* _Instructions for the task_:
The entries that follow need to be printed exactly as they are, minus any pictures.

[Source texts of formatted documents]
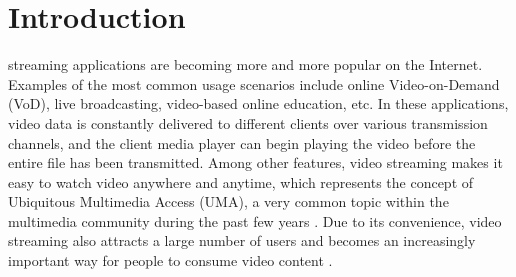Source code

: \documentclass[journal]{IEEEtran}
\begin{document}
%
\IEEEpeerreviewmaketitle



\section{Introduction}
\label{sec:intro}
% 
% 
% 
% 
 streaming applications are becoming more and more popular on the Internet. Examples of the most common usage scenarios include online Video-on-Demand (VoD), live broadcasting, video-based online education, etc. In these applications, video data is constantly delivered to different clients over various transmission channels, and the client media player can begin playing the video before the entire file has been transmitted. Among other features, video streaming makes it easy to watch video anywhere and anytime, which represents the concept of Ubiquitous Multimedia Access (UMA), a very common topic within the multimedia community during the past few years \cite{Gualdi08}. Due to its convenience, video streaming also attracts a large number of users and becomes an increasingly important way for people to consume video content \cite{Chen13}.
\end{document}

* _Finished exercise_:
Source code

: \documentclass[journal]{IEEEtran}
\begin{document}
%
\IEEEpeerreviewmaketitle



\section{Introduction}
\label{sec:intro}
% 
% 
% 
% 
 streaming applications are becoming more and more popular on the Internet. Examples of the most common usage scenarios include online Video-on-Demand (VoD), live broadcasting, video-based online education, etc. In these applications, video data is constantly delivered to different clients over various transmission channels, and the client media player can begin playing the video before the entire file has been transmitted. Among other features, video streaming makes it easy to watch video anywhere and anytime, which represents the concept of Ubiquitous Multimedia Access (UMA), a very common topic within the multimedia community during the past few years \cite{Gualdi08}. Due to its convenience, video streaming also attracts a large number of users and becomes an increasingly important way for people to consume video content \cite{Chen13}.
\end{document}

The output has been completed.